La première section comprend l’ancien trésor des Chartes (ce sont vingt volumes in-folio, manuscrits, qui contiennent les actes des différens règnes, depuis et y compris Philippe-Auguste) et tous les actes administratifs qui, n’étant plus d’aucun usage, rentrent dans le domaine de l’histoire, et prennent désormais le nom d’archives.
Plusieurs de ces pièces sont remarquables par leur ancienneté : nous avons vu une charte remontant à l’an 620. C’est une donation faite, par le roi Clotaire, en faveur de l’abbaye de Saint-Denis. Elle est écrite sur papyrus mes caractères en sont fort bien dessinés, mais fort difficiles à reconnaître maintenant.

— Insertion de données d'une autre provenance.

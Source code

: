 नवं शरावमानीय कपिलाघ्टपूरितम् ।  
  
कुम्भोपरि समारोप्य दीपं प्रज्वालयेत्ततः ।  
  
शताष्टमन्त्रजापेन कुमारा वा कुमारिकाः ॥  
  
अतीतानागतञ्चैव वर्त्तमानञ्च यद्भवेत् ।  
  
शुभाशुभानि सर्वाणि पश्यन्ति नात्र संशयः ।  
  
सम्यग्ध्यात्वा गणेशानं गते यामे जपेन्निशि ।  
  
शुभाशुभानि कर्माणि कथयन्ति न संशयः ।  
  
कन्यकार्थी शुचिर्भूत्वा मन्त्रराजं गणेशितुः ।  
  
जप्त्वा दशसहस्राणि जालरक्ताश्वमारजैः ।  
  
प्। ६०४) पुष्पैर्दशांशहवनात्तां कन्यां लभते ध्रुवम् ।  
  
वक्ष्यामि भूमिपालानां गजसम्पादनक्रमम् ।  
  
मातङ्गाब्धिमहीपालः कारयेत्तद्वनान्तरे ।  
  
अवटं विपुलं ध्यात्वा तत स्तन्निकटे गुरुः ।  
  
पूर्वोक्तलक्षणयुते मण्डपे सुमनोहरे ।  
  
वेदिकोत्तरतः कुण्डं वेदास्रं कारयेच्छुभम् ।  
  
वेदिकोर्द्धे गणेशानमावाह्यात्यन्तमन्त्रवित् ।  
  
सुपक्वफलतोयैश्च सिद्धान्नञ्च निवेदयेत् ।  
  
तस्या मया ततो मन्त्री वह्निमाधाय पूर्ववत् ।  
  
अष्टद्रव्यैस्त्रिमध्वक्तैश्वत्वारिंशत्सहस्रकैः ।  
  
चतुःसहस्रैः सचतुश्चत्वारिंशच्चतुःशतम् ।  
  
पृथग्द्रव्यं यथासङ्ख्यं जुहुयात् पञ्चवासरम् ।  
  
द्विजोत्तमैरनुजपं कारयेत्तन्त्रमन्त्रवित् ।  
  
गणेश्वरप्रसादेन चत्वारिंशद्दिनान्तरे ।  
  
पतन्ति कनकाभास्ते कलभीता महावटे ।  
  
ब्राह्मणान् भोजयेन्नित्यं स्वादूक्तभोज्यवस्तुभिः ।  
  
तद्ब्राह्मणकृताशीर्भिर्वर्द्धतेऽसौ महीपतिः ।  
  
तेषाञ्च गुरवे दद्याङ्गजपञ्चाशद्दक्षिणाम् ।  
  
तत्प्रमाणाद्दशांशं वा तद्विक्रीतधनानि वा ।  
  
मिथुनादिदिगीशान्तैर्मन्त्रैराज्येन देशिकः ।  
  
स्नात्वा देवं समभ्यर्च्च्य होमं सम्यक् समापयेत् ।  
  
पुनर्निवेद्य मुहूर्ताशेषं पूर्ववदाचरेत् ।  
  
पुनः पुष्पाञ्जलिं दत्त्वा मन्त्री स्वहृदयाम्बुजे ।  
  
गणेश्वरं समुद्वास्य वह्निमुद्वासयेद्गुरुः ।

Plusieurs savans attachés à l’administration sont exclusivement chargés de déchiffrer ces sortes d’hiéroglyphes.
La seconde division se compose des archives domaniales, ou plans topographiques de toutes les provinces françaises, selon leur circonscription avant 1789. A ces plans sont réunis ceux des domaines particuliers, abbayes, seigneuries, etc., tels qu’ils se trouvaient lorsque la révolution les déclara propriétés nationales.
Lors des conquêtes de l’empire, la collection des archives s’accrut de toutes celles des nations vaincues par nous.. Mais au retour des Bourbons, nous fûmes obligés de restituer ce que nous avait donné la victoire.
Cette immense quantité de papiers occupe la totalité de l’hôtel depuis l’escalier jusqu’aux combles. C’est dans ces vastes salles que dort l’histoire de France, en attendant ceux qui, unissant la patience au génie, oseront soulever la poussière qui recouvre ces vestiges des siècles passés, les interroger, établir un lien entre les faits, et préparer ainsi tous les élémens d’une histoire nationale complète.